"Give fat the cold shoulder." That is the catchy advice in a video of a scientist who believes he is on to something to support weight loss, and that is The Cold Shoulder calorie-burning vest. Dr. Wayne B. Hayes said it can help a person burn an extra 500 calories per day. Swimmers burn a lot of calories in their workouts but swimming in cold water also contributes to the amount of daily calories burned. Olympic swimmers spend their time in water that is about 20 degrees Fahrenheit below their body temperature. This temperature difference extracts calories from their bodies. He said the difference makes them burn way more calories than exercise alone. The vest's basic concept is clothing with ice-pack inserts which serve to help burn calories. Actually, the effects of mild cold exposure on humans have been studied by scientists, with documents that discuss how mild cold exposure induces calorie burn. In April, a research paper from The Netherlands, by Wouter van Marken Lichtenbelt, Boris Kingma, Anouk van der Lans and Lisje Schellen was published in Trends in Endocrinology and Metabolism. The title was "Cold exposure – an approach to increasing energy expenditure in humans."
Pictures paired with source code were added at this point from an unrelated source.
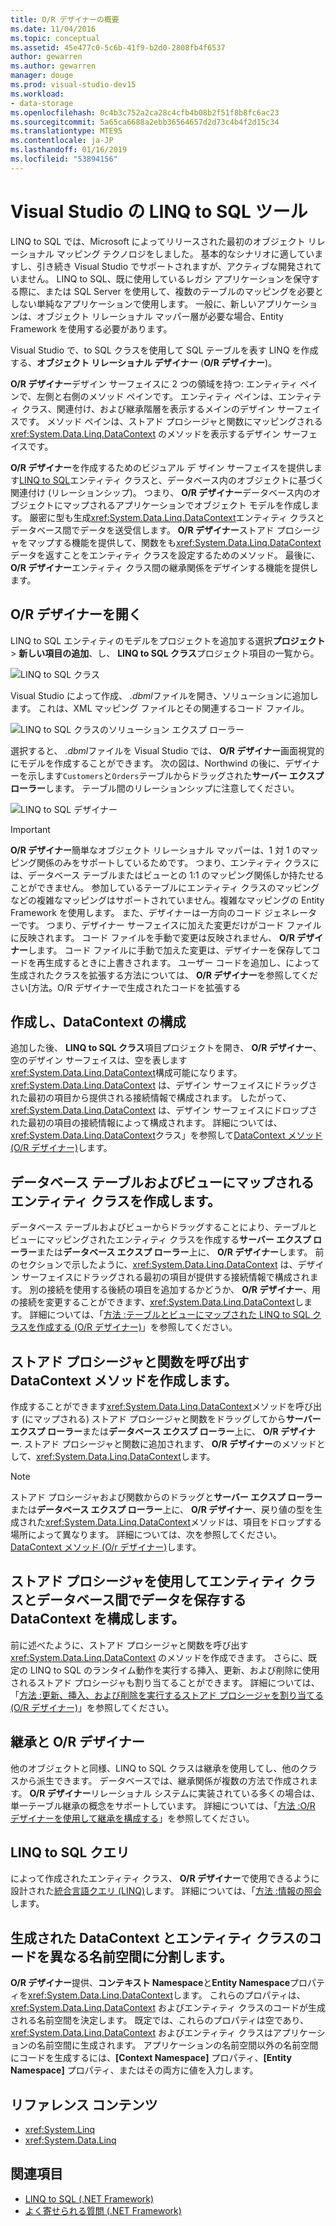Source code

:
 ```yaml
---
title: O/R デザイナーの概要
ms.date: 11/04/2016
ms.topic: conceptual
ms.assetid: 45e477c0-5c6b-41f9-b2d0-2808fb4f6537
author: gewarren
ms.author: gewarren
manager: douge
ms.prod: visual-studio-dev15
ms.workload:
- data-storage
ms.openlocfilehash: 0c4b3c752a2ca28c4cfb4b08b2f51f8b8fc6ac23
ms.sourcegitcommit: 5a65ca6688a2ebb36564657d2d73c4b4f2d15c34
ms.translationtype: MTE95
ms.contentlocale: ja-JP
ms.lasthandoff: 01/16/2019
ms.locfileid: "53894156"
---
```

# <a name="linq-to-sql-tools-in-visual-studio"></a>Visual Studio の LINQ to SQL ツール

LINQ to SQL では、Microsoft によってリリースされた最初のオブジェクト リレーショナル マッピング テクノロジをしました。 基本的なシナリオに適していますし、引き続き Visual Studio でサポートされますが、アクティブな開発されていません。 LINQ to SQL、既に使用しているレガシ アプリケーションを保守する際に、または SQL Server を使用して、複数のテーブルのマッピングを必要としない単純なアプリケーションで使用します。 一般に、新しいアプリケーションは、オブジェクト リレーショナル マッパー層が必要な場合、Entity Framework を使用する必要があります。

Visual Studio で、to SQL クラスを使用して SQL テーブルを表す LINQ を作成する、**オブジェクト リレーショナル デザイナー** (**O/R デザイナー**)。

**O/R デザイナー**デザイン サーフェイスに 2 つの領域を持つ: エンティティ ペインで、左側と右側のメソッド ペインです。 エンティティ ペインは、エンティティ クラス、関連付け、および継承階層を表示するメインのデザイン サーフェイスです。 メソッド ペインは、ストアド プロシージャと関数にマッピングされる <xref:System.Data.Linq.DataContext> のメソッドを表示するデザイン サーフェイスです。

**O/R デザイナー**を作成するためのビジュアル デ ザイン サーフェイスを提供します[LINQ to SQL](/dotnet/framework/data/adonet/sql/linq/index)エンティティ クラスと、データベース内のオブジェクトに基づく関連付け (リレーションシップ)。 つまり、 **O/R デザイナー**データベース内のオブジェクトにマップされるアプリケーションでオブジェクト モデルを作成します。 厳密に型も生成<xref:System.Data.Linq.DataContext>エンティティ クラスとデータベース間でデータを送受信します。 **O/R デザイナー**ストアド プロシージャをマップする機能を提供して、関数をも<xref:System.Data.Linq.DataContext>データを返すことをエンティティ クラスを設定するためのメソッド。 最後に、 **O/R デザイナー**エンティティ クラス間の継承関係をデザインする機能を提供します。

## <a name="open-the-or-designer"></a>O/R デザイナーを開く

LINQ to SQL エンティティのモデルをプロジェクトを追加する選択**プロジェクト** > **新しい項目の追加**、し、 **LINQ to SQL クラス**プロジェクト項目の一覧から。

![LINQ to SQL クラス](../data-tools/media/raddata-linq-to-sql-classes.png)

Visual Studio によって作成、 *.dbml*ファイルを開き、ソリューションに追加します。 これは、XML マッピング ファイルとその関連するコード ファイル。

![LINQ to SQL クラスのソリューション エクスプ ローラー](../data-tools/media/raddata-linq-to-sql-classes-in-solution-explorer.png)

選択すると、 *.dbml*ファイルを Visual Studio では、 **O/R デザイナー**画面視覚的にモデルを作成することができます。 次の図は、Northwind の後に、デザイナーを示します`Customers`と`Orders`テーブルからドラッグされた**サーバー エクスプ ローラー**します。 テーブル間のリレーションシップに注意してください。

![LINQ to SQL デザイナー](../data-tools/media/raddata-linq-to-sql-designer.png)

> [!IMPORTANT]
> **O/R デザイナー**簡単なオブジェクト リレーショナル マッパーは、1 対 1 のマッピング関係のみをサポートしているためです。 つまり、エンティティ クラスには、データベース テーブルまたはビューとの 1:1 のマッピング関係しか持たせることができません。 参加しているテーブルにエンティティ クラスのマッピングなどの複雑なマッピングはサポートされていません。複雑なマッピングの Entity Framework を使用します。 また、デザイナーは一方向のコード ジェネレーターです。 つまり、デザイナー サーフェイスに加えた変更だけがコード ファイルに反映されます。 コード ファイルを手動で変更は反映されません、 **O/R デザイナー**します。 コード ファイルに手動で加えた変更は、デザイナーを保存してコードを再生成するときに上書きされます。 ユーザー コードを追加し、によって生成されたクラスを拡張する方法については、 **O/R デザイナー**を参照してください[方法。O/R デザイナーで生成されたコードを拡張する

## <a name="create-and-configure-the-datacontext"></a>作成し、DataContext の構成

追加した後、 **LINQ to SQL クラス**項目プロジェクトを開き、 **O/R デザイナー**、空のデザイン サーフェイスは、空を表します<xref:System.Data.Linq.DataContext>構成可能になります。 <xref:System.Data.Linq.DataContext> は、デザイン サーフェイスにドラッグされた最初の項目から提供される接続情報で構成されます。 したがって、<xref:System.Data.Linq.DataContext> は、デザイン サーフェイスにドロップされた最初の項目の接続情報によって構成されます。 詳細については、<xref:System.Data.Linq.DataContext>クラス」を参照して[DataContext メソッド (O/R デザイナー)](../data-tools/datacontext-methods-o-r-designer.md)します。

## <a name="create-entity-classes-that-map-to-database-tables-and-views"></a>データベース テーブルおよびビューにマップされるエンティティ クラスを作成します。

データベース テーブルおよびビューからドラッグすることにより、テーブルとビューにマッピングされたエンティティ クラスを作成する**サーバー エクスプ ローラー**または**データベース エクスプ ローラー**上に、 **O/R デザイナー**します。 前のセクションで示したように、<xref:System.Data.Linq.DataContext> は、デザイン サーフェイスにドラッグされる最初の項目が提供する接続情報で構成されます。 別の接続を使用する後続の項目を追加するかどうか、 **O/R デザイナー**、用の接続を変更することができます、<xref:System.Data.Linq.DataContext>します。 詳細については、「[方法 :テーブルとビューにマップされた LINQ to SQL クラスを作成する (O/R デザイナー)](../data-tools/how-to-create-linq-to-sql-classes-mapped-to-tables-and-views-o-r-designer.md)」を参照してください。

## <a name="create-datacontext-methods-that-call-stored-procedures-and-functions"></a>ストアド プロシージャと関数を呼び出す DataContext メソッドを作成します。

作成することができます<xref:System.Data.Linq.DataContext>メソッドを呼び出す (にマップされる) ストアド プロシージャと関数をドラッグしてから**サーバー エクスプ ローラー**または**データベース エクスプ ローラー**上に、 **O/R デザイナー**. ストアド プロシージャと関数に追加されます、 **O/R デザイナー**のメソッドとして、<xref:System.Data.Linq.DataContext>します。

> [!NOTE]
> ストアド プロシージャおよび関数からのドラッグと**サーバー エクスプ ローラー**または**データベース エクスプ ローラー**上に、 **O/R デザイナー**、戻り値の型を生成された<xref:System.Data.Linq.DataContext>メソッドは、項目をドロップする場所によって異なります。 詳細については、次を参照してください。 [DataContext メソッド (O/r デザイナー)](../data-tools/datacontext-methods-o-r-designer.md)します。

## <a name="configure-a-datacontext-to-use-stored-procedures-to-save-data-between-entity-classes-and-a-database"></a>ストアド プロシージャを使用してエンティティ クラスとデータベース間でデータを保存する DataContext を構成します。

前に述べたように、ストアド プロシージャと関数を呼び出す <xref:System.Data.Linq.DataContext> のメソッドを作成できます。 さらに、既定の LINQ to SQL のランタイム動作を実行する挿入、更新、および削除に使用されるストアド プロシージャも割り当てることができます。 詳細については、「[方法 :更新、挿入、および削除を実行するストアド プロシージャを割り当てる (O/R デザイナー)](../data-tools/how-to-assign-stored-procedures-to-perform-updates-inserts-and-deletes-o-r-designer.md)」を参照してください。

## <a name="inheritance-and-the-or-designer"></a>継承と O/R デザイナー

他のオブジェクトと同様、LINQ to SQL クラスは継承を使用してし、他のクラスから派生できます。 データベースでは、継承関係が複数の方法で作成されます。 **O/R デザイナー**リレーショナル システムに実装されている多くの場合は、単一テーブル継承の概念をサポートしています。 詳細については、「[方法 :O/R デザイナーを使用して継承を構成する](../data-tools/how-to-configure-inheritance-by-using-the-o-r-designer.md)」を参照してください。

## <a name="linq-to-sql-queries"></a>LINQ to SQL クエリ

によって作成されたエンティティ クラス、 **O/R デザイナー**で使用できるように設計された[統合言語クエリ (LINQ)](/dotnet/csharp/linq/)します。 詳細については、「[方法 :情報の照会](/dotnet/framework/data/adonet/sql/linq/how-to-query-for-information)します。

## <a name="separate-the-generated-datacontext-and-entity-class-code-into-different-namespaces"></a>生成された DataContext とエンティティ クラスのコードを異なる名前空間に分割します。

**O/R デザイナー**提供、**コンテキスト Namespace**と**Entity Namespace**プロパティを<xref:System.Data.Linq.DataContext>します。 これらのプロパティは、<xref:System.Data.Linq.DataContext> およびエンティティ クラスのコードが生成される名前空間を決定します。 既定では、これらのプロパティは空であり、<xref:System.Data.Linq.DataContext> およびエンティティ クラスはアプリケーションの名前空間に生成されます。 アプリケーションの名前空間以外の名前空間にコードを生成するには、**[Context Namespace]** プロパティ、**[Entity Namespace]** プロパティ、またはその両方に値を入力します。

## <a name="reference-content"></a>リファレンス コンテンツ

- <xref:System.Linq>
- <xref:System.Data.Linq>

## <a name="see-also"></a>関連項目

- [LINQ to SQL (.NET Framework)](/dotnet/framework/data/adonet/sql/linq/index)
- [よく寄せられる質問 (.NET Framework)](/dotnet/framework/data/adonet/sql/linq/frequently-asked-questions)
The authors suggested that regular exposure to mild cold may provide a sustainable alternative strategy for increasing energy expenditure. Obesity is linked not only to excessive food intake (energy intake) but also to physical inactivity (reduced energy expenditure). "In the past two decades major scientific and financial interests have focused on counteracting excessive energy intake to tackle 'diabesity'. This approach now appears to be rather disappointing in terms of Public Health and,until now, effective treatment strategies against obesity and T2D [type 2 diabetes] are still lacking." The paper's hypothesis was that the thermal environment affects human health – and more specifically frequent exposure to mild cold can affect energy expenditure significantly over sustained time periods.
Dr. Hayes said his vest solution showed it could burn about a pound of fat a week—about 500 calories a day. You wear the vest for two hours a day. The Cold Shoulder, with ice draped over the shoulder and across the back, worn against the body, lowers your skin temperature and forces the body to burn calories to generate heat to keep you at your core temperature. Ice over the shoulders and across the back are comfortable places to put the ice, he said.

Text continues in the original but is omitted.